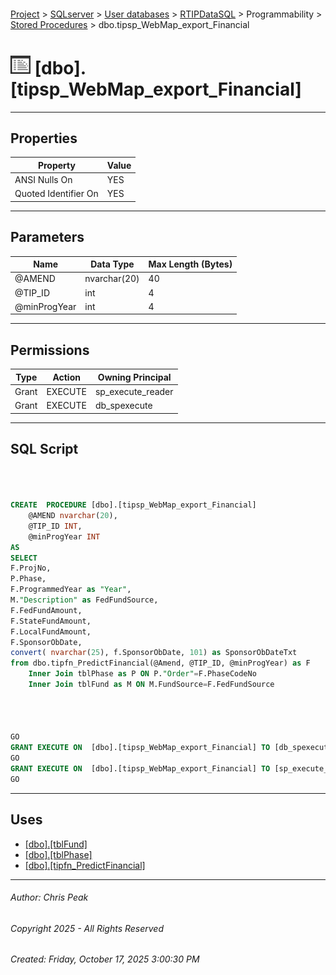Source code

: #### 

[Project](../../../../../index.md) > [SQLserver](../../../../index.md) > [User databases](../../../index.md) > [RTIPDataSQL](../../index.md) > Programmability > [Stored Procedures](Stored_Procedures.md) > dbo.tipsp_WebMap_export_Financial

# ![Stored Procedures](../../../../../Images/StoredProcedure32.png) [dbo].[tipsp_WebMap_export_Financial]

---

## <a name="#properties"></a>Properties

| Property | Value |
|---|---|
| ANSI Nulls On | YES |
| Quoted Identifier On | YES |


---

## <a name="#parameters"></a>Parameters

| Name | Data Type | Max Length (Bytes) |
|---|---|---|
| @AMEND | nvarchar(20) | 40 |
| @TIP_ID | int | 4 |
| @minProgYear | int | 4 |


---

## <a name="#permissions"></a>Permissions

| Type | Action | Owning Principal |
|---|---|---|
| Grant | EXECUTE | sp_execute_reader |
| Grant | EXECUTE | db_spexecute |


---

## <a name="#sqlscript"></a>SQL Script

```sql



CREATE  PROCEDURE [dbo].[tipsp_WebMap_export_Financial]
	@AMEND nvarchar(20),
	@TIP_ID INT,
	@minProgYear INT
AS
SELECT
F.ProjNo, 
P.Phase, 
F.ProgrammedYear as "Year", 
M."Description" as FedFundSource, 
F.FedFundAmount, 
F.StateFundAmount, 
F.LocalFundAmount, 
F.SponsorObDate,
convert( nvarchar(25), f.SponsorObDate, 101) as SponsorObDateTxt
from dbo.tipfn_PredictFinancial(@Amend, @TIP_ID, @minProgYear) as F
	Inner Join tblPhase as P ON P."Order"=F.PhaseCodeNo
	Inner Join tblFund as M ON M.FundSource=F.FedFundSource




GO
GRANT EXECUTE ON  [dbo].[tipsp_WebMap_export_Financial] TO [db_spexecute]
GO
GRANT EXECUTE ON  [dbo].[tipsp_WebMap_export_Financial] TO [sp_execute_reader]
GO

```


---

## <a name="#uses"></a>Uses

* [[dbo].[tblFund]](../../Tables/dbo_tblFund.md)
* [[dbo].[tblPhase]](../../Tables/dbo_tblPhase.md)
* [[dbo].[tipfn_PredictFinancial]](../Functions/Table-valued_Functions/dbo_tipfn_PredictFinancial.md)


---

###### Author:  Chris Peak

###### Copyright 2025 - All Rights Reserved

###### Created: Friday, October 17, 2025 3:00:30 PM

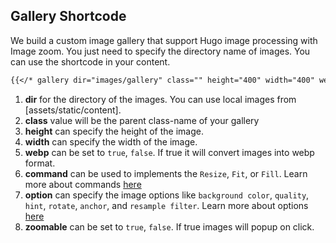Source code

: ## Gallery Shortcode

We build a custom image gallery that support Hugo image processing with Image zoom. You just need to specify the directory name of images. You can use the shortcode in your content.

```md
{{</* gallery dir="images/gallery" class="" height="400" width="400" webp="true" command="Fit" options="" zoomable="true" */>}}
```

1. **dir** for the directory of the images. You can use local images from [assets/static/content].
1. **class** value will be the parent class-name of your gallery
1. **height** can specify the height of the image.
1. **width** can specify the width of the image.
1. **webp** can be set to `true`, `false`. If true it will convert images into webp format.
1. **command** can be used to implements the `Resize`, `Fit`, or `Fill`. Learn more about commands [here](https://gohugo.io/content-management/image-processing/#image-processing-methods)
1. **option** can specify the image options like `background color`, `quality`, `hint`, `rotate`, `anchor`, and `resample filter`. Learn more about options [here](https://gohugo.io/content-management/image-processing/#image-processing-options)
1. **zoomable** can be set to `true`, `false`. If true images will popup on click.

──────

# Directions
Which lines of the data above contain "https"? Copy each one.

# Task answer
1. **command** can be used to implements the `Resize`, `Fit`, or `Fill`. Learn more about commands [here](https://gohugo.io/content-management/image-processing/#image-processing-methods)
1. **option** can specify the image options like `background color`, `quality`, `hint`, `rotate`, `anchor`, and `resample filter`. Learn more about options [here](https://gohugo.io/content-management/image-processing/#image-processing-options)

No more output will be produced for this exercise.